ただ、その分より良くかけたかなと感じています。よろしくおねがいいたします。
部屋を出る前に、ケースの隠し場所を探す。
ベッドの下以外にもなにかないだろうかとサイドテーブルをあさってみた。
まず、とは言ったがここ以外には探すところがないほどにこの部屋は簡素ではあるのだが。
サイドテーブルの中にあった小さめのカバンくらいしかなかった。
カバンの中身は鉛筆とメモ帳だった。
「ラッキー」
俺はそうつぶやく。
片手に鉛筆を持ってとりあえず事細かく今の事象を書きとどめていこう。
後でインシデントレポートを書くときに絶対にあいまいな文言は許されないからだ。
ざくざくと書き連ね、書き終えるころには鉛筆の芯がほとんどなくなっていた。
しかし鉛筆削りはここにはない。
どうしようか、このままでは少し書きにくくなってしまう。
必要以上のメモが求められる今、この状態では少し不安が残る。
そうだ、こういうときにテストしてみればよいのだ。
この本のSCiPの能力は俺に引き継げる。
例えば……確かロシアの支部には鉛筆のSCiPがあったはずだ。
それに本部にもいくつか鉛筆削りのようなSCiPがあったはず。
正常な使い方ができるものは限られているだろうし、最初にふと思いついたあれは体まで引きずり込まれてズタズタに裂かれるから使えない。
際限なくとがらせることのできるSCiPがあったはずだ。
あれを使えるのであれば今のこの状況からは何とかできるだろう。
あるいはナイフを使えれば、物理的に鉛筆を削ることも可能なのではなかろうか。
どっかのオタク博士が応援していたSCiPは陰からのナイフを使った暗殺を得意としていたはずだ。

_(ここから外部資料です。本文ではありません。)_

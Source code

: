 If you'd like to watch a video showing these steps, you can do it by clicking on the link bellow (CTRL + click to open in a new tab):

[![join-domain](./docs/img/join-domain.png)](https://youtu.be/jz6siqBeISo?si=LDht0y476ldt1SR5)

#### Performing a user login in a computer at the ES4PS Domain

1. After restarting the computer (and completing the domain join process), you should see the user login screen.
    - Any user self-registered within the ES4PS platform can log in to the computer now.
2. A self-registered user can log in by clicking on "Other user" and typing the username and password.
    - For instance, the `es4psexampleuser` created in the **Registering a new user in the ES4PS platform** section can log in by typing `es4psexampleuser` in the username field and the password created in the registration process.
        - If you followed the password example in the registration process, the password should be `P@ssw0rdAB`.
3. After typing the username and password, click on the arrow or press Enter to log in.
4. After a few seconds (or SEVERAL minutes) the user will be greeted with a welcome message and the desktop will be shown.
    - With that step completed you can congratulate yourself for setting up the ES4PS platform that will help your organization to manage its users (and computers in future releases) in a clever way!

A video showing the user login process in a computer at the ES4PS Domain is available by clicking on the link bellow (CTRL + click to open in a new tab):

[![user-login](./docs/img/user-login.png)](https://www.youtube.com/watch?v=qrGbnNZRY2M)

……いや、俺も対象を確認したことはあるがあれは包丁だったか。
とりあえず思いつく中では際限なくとがらせるものが一番楽だろう。
本を開き、ページをぱらぱらとめくって必要なものを探し出す。
あったあった。SCP-585だ。
メタタイトルなんてものをご丁寧につけているのはあの手紙の主の感性なのだろうか。
しかしあんな大量のものに名前を付けるかと聞かれると少し悩む。
どこからか引っ張ってきたか……?いいや、それだとすると財団のSCiPを全て把握している組織が居ることになる。
これも頭の隅に置いておかなければならないだろう。
やけにセンスが良いところがまたすこし感情に来た。
えっと、表紙裏に書いてあった方法でやってみるとするのなら……。
「SCP-585 えんぴつけずり」
そうつぶやくだけで能力が付与されるらしい。
俺の感覚で勝手に戻っていくので戻る方は念じるだけだ。
あと頭の中で念じることも可能ではあるらしいのだが、報告書を熟読して熟知していないといけないらしく、これはほとんど今の状況では必要のない方法だった。
この能力はしかしどこに付与されるのであろうか。
なんとなく手を筒状にし、鉛筆を削るような動作で動いてみる。
シャリシャリと音がして、鉛筆が削れた。
「おお、これは便利だ。この異常性から脱出できればこのSCiP候補は隠しておこうかな」
などとひとり呟く。見つかれば強制終了は確実なので絶対にしないが。
メモを終え、鉛筆を無事削り終えた。
削り終えたと感じたその瞬間に、俺の中から能力は消失したらしい。
削り終えた鉛筆を手に突っ込んでも、削れることはなかった。
カバンを抜いたサイドテーブルを見る。
流石にケースを入れられるほどのサイズではなかった。
ならば最高の隠し方はベッドの下しかない。
もう少し背丈があれば天井にも手が届いて、いろいろな策を練られたのだが今の俺の背丈ではこれが精いっぱいだ。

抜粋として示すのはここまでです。